-
1. Re: initial connection may fail if noe already failed over
ataylor Feb 3, 2010 4:51 AM (in response to ataylor)comments anyone! -
2. Re: initial connection may fail if noe already failed over
radhikasivaraj Feb 8, 2010 4:51 AM (in response to ataylor)HI, Should I apply this fix in createSession method of org.hornetq.core.client.impl.FailoverManagerImpl.java ? Thinking whether I can build the code myself with this fix from the 2.0.0 GA java source. Pls advice.
-
3. Re: initial connection may fail if noe already failed over
timfox Feb 8, 2010 4:55 AM (in response to ataylor)It isn't fixed yet. We're still discussing it -
4. Re: initial connection may fail if noe already failed over
ataylor Feb 9, 2010 3:58 AM (in response to timfox)Just a few thoughts. Obviously if we allow clients to failover if an initial connection fails we may create a split brain situation if the original server is still actually active. One thing we could do is for the secondary server to return a specific code if it hasnt failed over yet. In this instance the client would then retry the first server. problem here is that if there were no current live clients to force the failover it would still never connect. Is it possible somehow for the secondary server to check the status of the first server. I know at some point there was a discussion about the master server writing its status to a shared file, this would work on the shared store configuration but would we be able to detect when replication was being used? -
5. Re: initial connection may fail if noe already failed over
clebert.suconic Feb 9, 2010 12:42 PM (in response to ataylor)"if an initial connection fails we may create a split brain situation if the original server is still actually active. One thing we could do is for the secondary server to return a specific code if it hasnt failed over yet. In this instance the client would then retry the first server"
Isn't this the split brain quorum task? https://jira.jboss.org/jira/browse/HORNETQ-66 ?
Also, if we make any changes to failover and backups.. keep in mind we will need to install backup nodes in the middle of the operation, in order to support adding backup to a live node:
-
6. Re: initial connection may fail if noe already failed over
ataylor Feb 9, 2010 1:26 PM (in response to clebert.suconic)its related to HORNETQ-66 but not the same. Its more to do with the order in which nodes are initially chosen to connect to. I dont think its related at all to the second. -
7. Re: initial connection may fail if noe already failed over
timfox Feb 17, 2010 4:15 AM (in response to ataylor)Sorry, for coming so late to this discussion.
Andy, I think what you say makes sense.
To summarise:
We introduce a new param, failoverOnInitialConnection.
When a client starts it will attempt reconnectAttempts times to connect to the live node.
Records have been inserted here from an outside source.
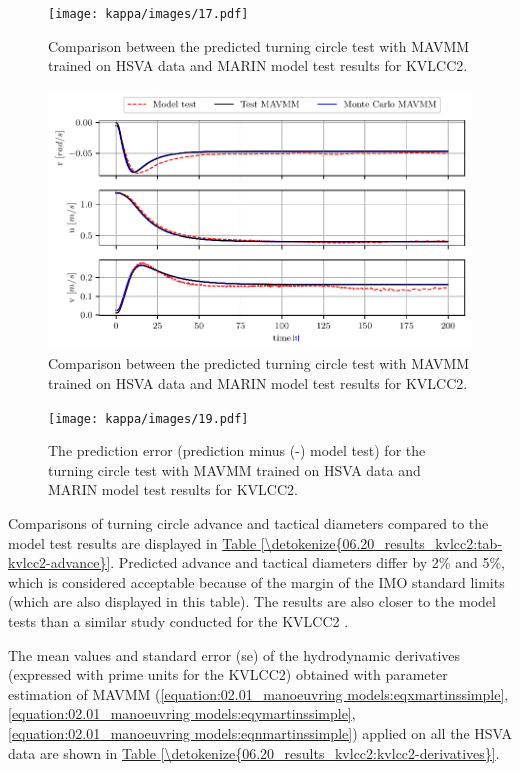 \begin{figure}[h!]
\centering
\texttt{[image: kappa/images/17.pdf]}
\caption{Comparison between the predicted turning circle test with MAVMM trained on HSVA data and MARIN model test results for KVLCC2.}\label{\detokenize{06.20_results_kvlcc2:fig-kvlcc2-track-plot-testing-sim}}\end{figure}
\begin{figure}[h!]
\centering
\includegraphics[width=1.0\textwidth]{kappa/images/18.pdf}
\caption{Comparison between the predicted turning circle test with MAVMM trained on HSVA data and MARIN model test results for KVLCC2.}\label{\detokenize{06.20_results_kvlcc2:fig-kvlcc2-testing-sim}}\end{figure}
\begin{figure}[h!]
\centering
\texttt{[image: kappa/images/19.pdf]}
\caption{The prediction error (prediction minus (-) model test) for the turning circle test with MAVMM trained on HSVA data and MARIN model test results for KVLCC2.}\label{\detokenize{06.20_results_kvlcc2:fig-kvlcc2-testing-sim-error}}\end{figure} 

Comparisons of turning circle advance and tactical diameters compared to the model test results are displayed in \hyperref[\detokenize{06.20_results_kvlcc2:tab-kvlcc2-advance}]{Table \ref{\detokenize{06.20_results_kvlcc2:tab-kvlcc2-advance}}}. Predicted advance and tactical diameters differ by 2\% and 5\%, which is considered acceptable because of the margin of the IMO standard limits (which are also displayed in this table). The results are also closer to the model tests than a similar study conducted for the KVLCC2 \cite{heNonparametricModelingShip2022}.

\clearpage
The mean values and standard error (se) of the hydrodynamic derivatives (expressed with prime units for the KVLCC2) obtained with parameter estimation of MAVMM (\autoref{equation:02.01_manoeuvring models:eqxmartinssimple}, \autoref{equation:02.01_manoeuvring models:eqymartinssimple}, \autoref{equation:02.01_manoeuvring models:eqnmartinssimple}) applied on all the HSVA data are shown in \hyperref[\detokenize{06.20_results_kvlcc2:kvlcc2-derivatives}]{Table \ref{\detokenize{06.20_results_kvlcc2:kvlcc2-derivatives}}}.

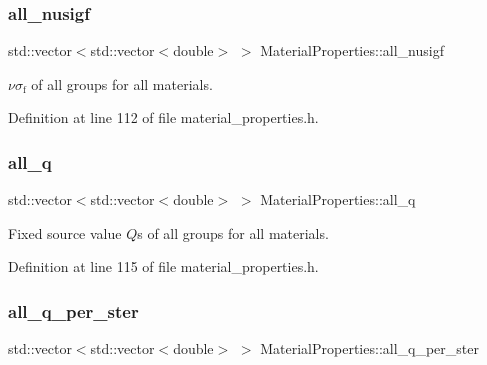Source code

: \subsubsection{\texorpdfstring{all\+\_\+nusigf}{all\_nusigf}}
{\footnotesize\ttfamily std\+::vector$<$std\+::vector$<$double$>$ $>$ Material\+Properties\+::all\+\_\+nusigf\hspace{0.3cm}{\ttfamily [private]}}



$\nu\sigma_\mathrm{f}$ of all groups for all materials. 



Definition at line 112 of file material\+\_\+properties.\+h.

\mbox{\label{class_material_properties_a63087272811561aa476e594b6aa6f4a9}} 
\subsubsection{\texorpdfstring{all\+\_\+q}{all\_q}}
{\footnotesize\ttfamily std\+::vector$<$std\+::vector$<$double$>$ $>$ Material\+Properties\+::all\+\_\+q\hspace{0.3cm}{\ttfamily [private]}}



Fixed source value $Q$\textquotesingle{}s of all groups for all materials. 



Definition at line 115 of file material\+\_\+properties.\+h.

\mbox{\label{class_material_properties_a6ca548f222ef27140c7fc1876c97e6aa}} 
\subsubsection{\texorpdfstring{all\+\_\+q\+\_\+per\+\_\+ster}{all\_q\_per\_ster}}
{\footnotesize\ttfamily std\+::vector$<$std\+::vector$<$double$>$ $>$ Material\+Properties\+::all\+\_\+q\+\_\+per\+\_\+ster\hspace{0.3cm}{\ttfamily [private]}}



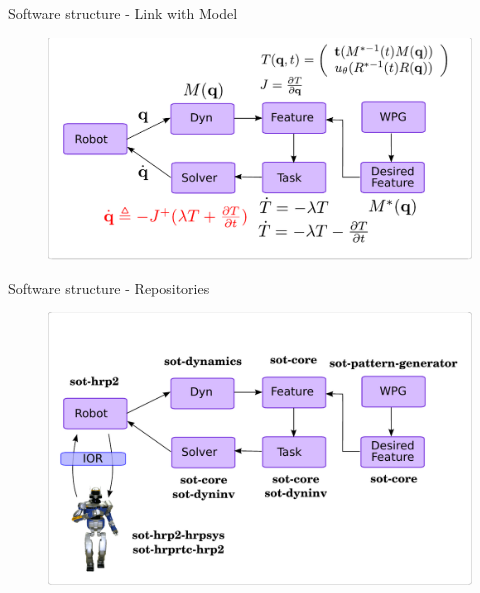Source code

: \begin{frame}{Software structure - Link with Model}
  \begin{figure}
    \includegraphics[width=\linewidth]{./figures/Concept-Theory-Fig-Finalv2}
  \end{figure}
\end{frame}

\begin{frame}{Software structure - Repositories}
  \begin{figure}
    \includegraphics[width=\linewidth]{./figures/Concept-Software-Fig}
  \end{figure}
\end{frame}

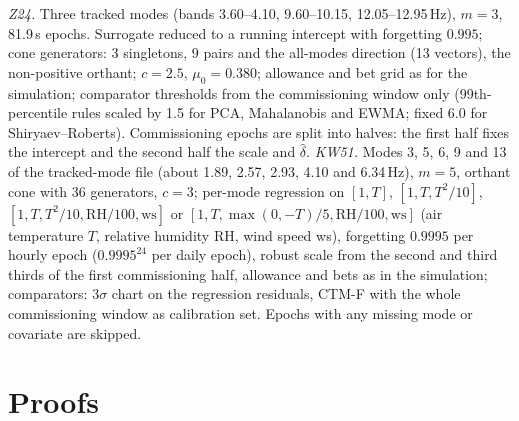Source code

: \documentclass[12pt,a4paper]{article}
\newcommand{\rev}[1]{#1}
\newenvironment{revblock}{}{}
\newcommand{\rev}[1]{{\color{revcol}#1}}
\newenvironment{revblock}{\begingroup\color{revcol}}{\endgroup}
\begin{document}
\begin{revblock}
\begin{singlespace}
\smallskip
\noindent\emph{Z24.} Three tracked modes (bands 3.60--4.10, 9.60--10.15, 12.05--12.95\,Hz), $m=3$, 81.9\,s epochs. Surrogate reduced to a running intercept with forgetting $0.995$; cone generators: 3 singletons, 9 pairs and the all-modes direction (13 vectors), the non-positive orthant; $c=2.5$, $\mu_0=0.380$; allowance and bet grid as for the simulation; comparator thresholds from the commissioning window only (99th-percentile rules scaled by 1.5 for PCA, Mahalanobis and EWMA; fixed 6.0 for Shiryaev--Roberts). Commissioning epochs are split into halves: the first half fixes the intercept and the second half the scale and $\hat\delta$. \rev{\emph{KW51.} Modes 3, 5, 6, 9 and 13 of the tracked-mode file (about 1.89, 2.57, 2.93, 4.10 and 6.34\,Hz), $m=5$, orthant cone with 36 generators, $c=3$; per-mode regression on $[1,T]$, $[1,T,T^2/10]$, $[1,T,T^2/10,\mathrm{RH}/100,\mathrm{ws}]$ or $[1,T,\max(0,-T)/5,\mathrm{RH}/100,\mathrm{ws}]$ (air temperature $T$, relative humidity RH, wind speed ws), forgetting $0.9995$ per hourly epoch ($0.9995^{24}$ per daily epoch), robust scale from the second and third thirds of the first commissioning half, allowance and bets as in the simulation; comparators: $3\sigma$ chart on the regression residuals, CTM-F with the whole commissioning window as calibration set. Epochs with any missing mode or covariate are skipped.}
\end{singlespace}
\end{revblock}

\section{Proofs}\label{app:proofs}
\end{document}
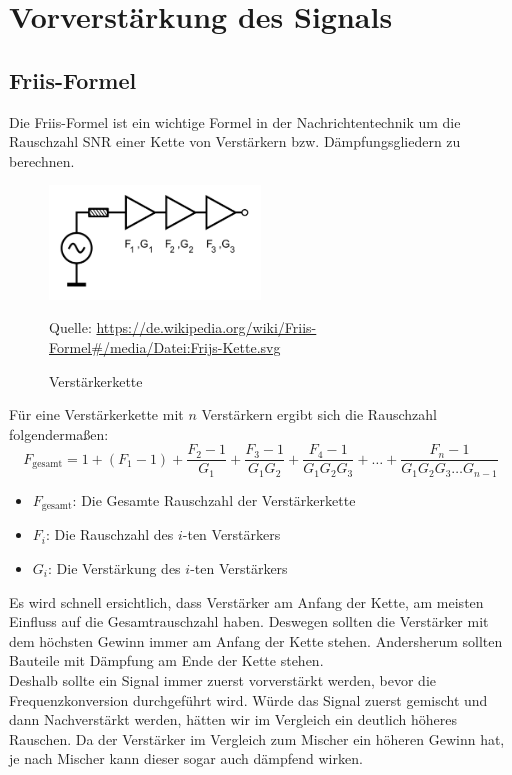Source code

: \section{Vorverstärkung des Signals} %
\subsection{Friis-Formel}
Die Friis-Formel ist ein wichtige Formel in der Nachrichtentechnik um die Rauschzahl SNR einer Kette von Verstärkern
bzw. Dämpfungsgliedern zu berechnen.

\begin{figure}[H]
    \centering
    \includegraphics[width=0.5\textwidth]{Pictures/Frijs-Kette.svg.png}
    \caption{Verstärkerkette}
    \footnotesize{Quelle: \url{https://de.wikipedia.org/wiki/Friis-Formel#/media/Datei:Frijs-Kette.svg}}
\end{figure}
Für eine Verstärkerkette mit $n$ Verstärkern ergibt sich die Rauschzahl folgendermaßen:
\begin{equation}
    F_{\text{gesamt}} = 1 + (F_1 - 1) + \frac{F_2 - 1}{G_1} + \frac{F_3 - 1}{G_1 G_2} + \frac{F_4 - 1}{G_1 G_2 G_3} + \dots + \frac{F_n - 1}{G_1 G_2 G_3 \dots G_{n-1}}
\end{equation}
\begin{itemize}
    \item $F_{\text{gesamt}}$: Die Gesamte Rauschzahl der Verstärkerkette
    \item $F_i$: Die Rauschzahl des $i$-ten Verstärkers
    \item $G_i$: Die Verstärkung des $i$-ten Verstärkers
\end{itemize}
Es wird schnell ersichtlich, dass Verstärker am Anfang der Kette, am meisten Einfluss auf die Gesamtrauschzahl haben.
Deswegen sollten die Verstärker mit dem höchsten Gewinn immer am Anfang der Kette stehen. Andersherum sollten Bauteile mit Dämpfung am Ende der Kette stehen.
\\
Deshalb sollte ein Signal immer zuerst vorverstärkt werden, bevor die Frequenzkonversion durchgeführt wird.
Würde das Signal zuerst gemischt und dann Nachverstärkt werden, hätten wir im Vergleich ein deutlich höheres Rauschen.
Da der Verstärker im Vergleich zum Mischer ein höheren Gewinn hat, je nach Mischer kann dieser sogar auch dämpfend wirken.
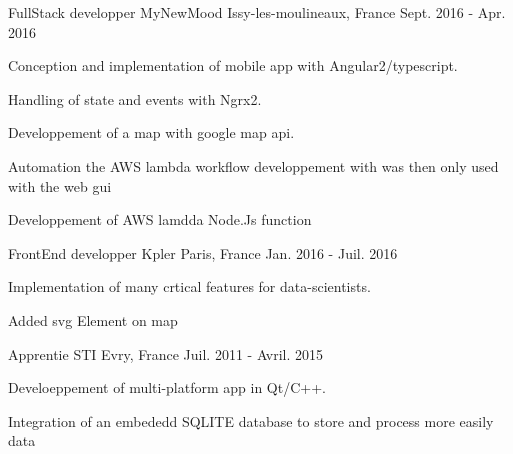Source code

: \begin{cventries}
  \cventry
    {FullStack developper} %
    {MyNewMood} %
    {Issy-les-moulineaux, France} %
    {Sept. 2016 - Apr. 2016} %
    {
      \begin{cvitems} %
        \item {Conception and implementation of mobile app  with Angular2/typescript.}
        \item {Handling of state and events with Ngrx2.}
        \item {Developpement of a map with google map api.}
        \item {Automation the AWS lambda workflow developpement with was then only used with the web gui}
        \item {Developpement of AWS lamdda Node.Js function}
      \end{cvitems}
    }

  \cventry
    {FrontEnd developper} %
    {Kpler} %
    {Paris, France} %
    {Jan. 2016 - Juil. 2016} %
    {
      \begin{cvitems} %
        \item {Implementation of many crtical features for  data-scientists.}
        \item {Added svg Element on map}
      \end{cvitems}
    }

  \cventry
    {Apprentie} %
    {STI} %
    {Evry, France} %
    {Juil. 2011 - Avril. 2015} %
    {
      \begin{cvitems} %
        \item {Develoeppement of multi-platform app in Qt/C++.}
        \item {Integration of an embededd SQLITE database to store and process more easily data}
      \end{cvitems}
    }
\end{cventries}
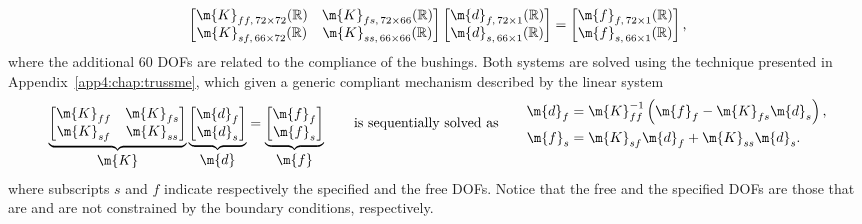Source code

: \begin{equation}
  \begin{bmatrix}
    \m{K}_{ff ,\, 72 \times 72}(\mathbb{R}) & \m{K}_{fs ,\, 72 \times 66}(\mathbb{R}) \\
    \m{K}_{sf ,\, 66 \times 72}(\mathbb{R}) & \m{K}_{ss ,\, 66 \times 66}(\mathbb{R})
  \end{bmatrix} \begin{bmatrix}
    \m{d}_{f ,\, 72 \times 1}(\mathbb{R}) \\ \m{d}_{s ,\, 66 \times 1}(\mathbb{R})
  \end{bmatrix} = \begin{bmatrix}
    \m{f}_{f ,\, 72 \times 1}(\mathbb{R}) \\ \m{f}_{s ,\, 66 \times 1}(\mathbb{R})
  \end{bmatrix}
  \text{,}
\end{equation}
%
where the additional 60 \acp{DOF} are related to the compliance of the bushings. Both systems are solved using the technique presented in Appendix~\ref{app4:chap:trussme}, which given a generic compliant mechanism described by the linear system
%
\begin{equation}
  \label{chap4:eq:macrofe}
  \underbrace{\begin{bmatrix}
    \m{K}_{ff} & \m{K}_{fs} \\
    \m{K}_{sf} & \m{K}_{ss}
  \end{bmatrix}}_{\textstyle\m{K}} \underbrace{\begin{bmatrix}
    \m{d}_{f} \\ \m{d}_{s}
  \end{bmatrix}}_{\textstyle\m{d}} = \underbrace{\begin{bmatrix}
    \m{f}_{f} \\ \m{f}_{s}
  \end{bmatrix}}_{\textstyle\m{f}}
  \qquad \text{is sequentially solved as} \qquad
  \begin{aligned}
    \m{d}_{f} &= \m{K}_{ff}^{-1}\left(\m{f}_{f} - \m{K}_{fs}\m{d}_{s}\right) \text{,} \\
    \m{f}_{s} &= \m{K}_{sf}\m{d}_{f} + \m{K}_{ss}\m{d}_{s} \text{.}
  \end{aligned}
\end{equation}
%
where subscripts $s$ and $f$ indicate respectively the specified and the free \acp{DOF}. Notice that the free and the specified \acp{DOF} are those that are and are not constrained by the boundary conditions, respectively.

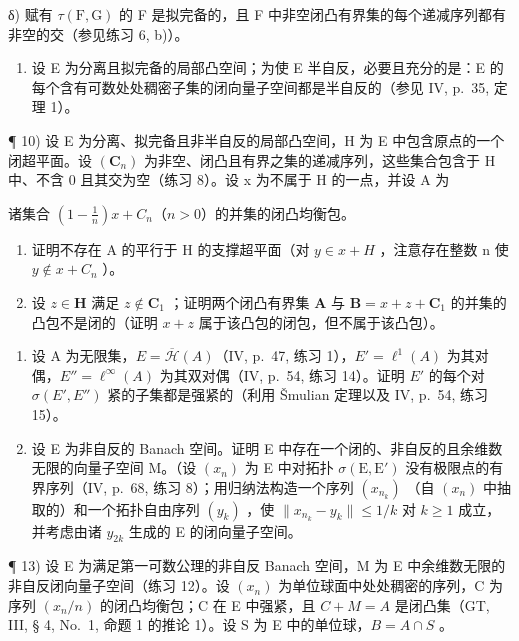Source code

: δ) 赋有 \(\tau(\mathrm{F},\mathrm{G})\) 的 F 是拟完备的，且 F 中非空闭凸有界集的每个递减序列都有非空的交（参见练习 6, b)）。

\begin{enumerate}
\def\labelenumi{\arabic{enumi})}
\setcounter{enumi}{8}
\tightlist
\item
  设 E 为分离且拟完备的局部凸空间；为使 E 半自反，必要且充分的是：E 的每个含有可数处处稠密子集的闭向量子空间都是半自反的（参见 IV, p.~35, 定理 1）。
\end{enumerate}

¶ 10) 设 E 为分离、拟完备且非半自反的局部凸空间，H 为 E 中包含原点的一个闭超平面。设 \((\mathbf{C}_{n})\) 为非空、闭凸且有界之集的递减序列，这些集合包含于 H 中、不含 0 且其交为空（练习 8）。设 x 为不属于 H 的一点，并设 A 为

诸集合 \(\left(1 - \frac{1}{n}\right)x + C_n\)（\(n > 0\)）的并集的闭凸均衡包。

\begin{enumerate}
\def\labelenumi{\alph{enumi})}
\item
  证明不存在 A 的平行于 H 的支撑超平面（对 \(y \in x + H\) ，注意存在整数 n 使 \(y \notin x + C_{n}\) ）。
\item
  设 \(z \in \mathbf{H}\) 满足 \(z \notin \mathbf{C}_1\) ；证明两个闭凸有界集 \(\mathbf{A}\) 与 \(\mathbf{B} = x + z + \mathbf{C}_1\) 的并集的凸包不是闭的（证明 \(x + z\) 属于该凸包的闭包，但不属于该凸包）。
\end{enumerate}

\begin{enumerate}
\def\labelenumi{\arabic{enumi})}
\setcounter{enumi}{10}
\item
  设 A 为无限集，\(E = \overline{\mathcal{H}}(A)\)（IV, p.~47, 练习 1），\(E' = \ell^{1}(A)\) 为其对偶，\(E'' = \ell^{\infty}(A)\) 为其双对偶（IV, p.~54, 练习 14）。证明 \(E'\) 的每个对 \(\sigma(E', E'')\) 紧的子集都是强紧的（利用 Šmulian 定理以及 IV, p.~54, 练习 15）。
\item
  设 E 为非自反的 Banach 空间。证明 E 中存在一个闭的、非自反的且余维数无限的向量子空间 M。（设 \((x_{n})\) 为 E 中对拓扑 \(\sigma(\mathrm{E},\mathrm{E}')\) 没有极限点的有界序列（IV, p.~68, 练习 8）；用归纳法构造一个序列 \((x_{n_{k}})\) （自 \((x_{n})\) 中抽取的）和一个拓扑自由序列 \((y_{k})\) ，使 \(\| x_{n_{k}} - y_{k} \| \leqslant 1/k\) 对 \(k \geqslant 1\) 成立，并考虑由诸 \(y_{2k}\) 生成的 E 的闭向量子空间。
\end{enumerate}

¶ 13) 设 E 为满足第一可数公理的非自反 Banach 空间，M 为 E 中余维数无限的非自反闭向量子空间（练习 12）。设 \((x_{n})\) 为单位球面中处处稠密的序列，C 为序列 \((x_{n}/n)\) 的闭凸均衡包；C 在 E 中强紧，且 \(C + M = A\) 是闭凸集（GT, III, § 4, No.~1, 命题 1 的推论 1）。设 S 为 E 中的单位球，\(B = A \cap S\) 。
If it has not connected after reconnectAttempts attempts then, if failoverOnInitialConnection = true it will attempt to connection to the backup, if specified (do we try the backup also reconnectAtttempts times?), otherwise it will fail.
By default failoverOnInitialConnection will be false.
We have to be a bit careful with failoverOnInitialConnection=true since in an environment where you have a symmetric cluster of nodes, each with backups, each live node on startup will try to make cluster connections to each other node.
When the cluster is brought up, if live nodes aren't brought up in time, node N could instead make connections to backup nodes putting the cluster in an inconsistent state. This is actually the reason why we currently don't always try the backup if the live is not available. But I think if this is guarded by a flag it should be ok.
Regarding the split brain stuff, I think that is a bit off topic and is handled by a different JIRA
-
8. Re: initial connection may fail if noe already failed over
ataylor Feb 18, 2010 5:06 AM (in response to timfox)I think we should probably try the backup only once, if it doesnt work then its probably a client side network issue or the whole intranet is down.
Your point about bringing the nodes up in time is a good one, i will make sure that this is well documented and like u say we will default to false.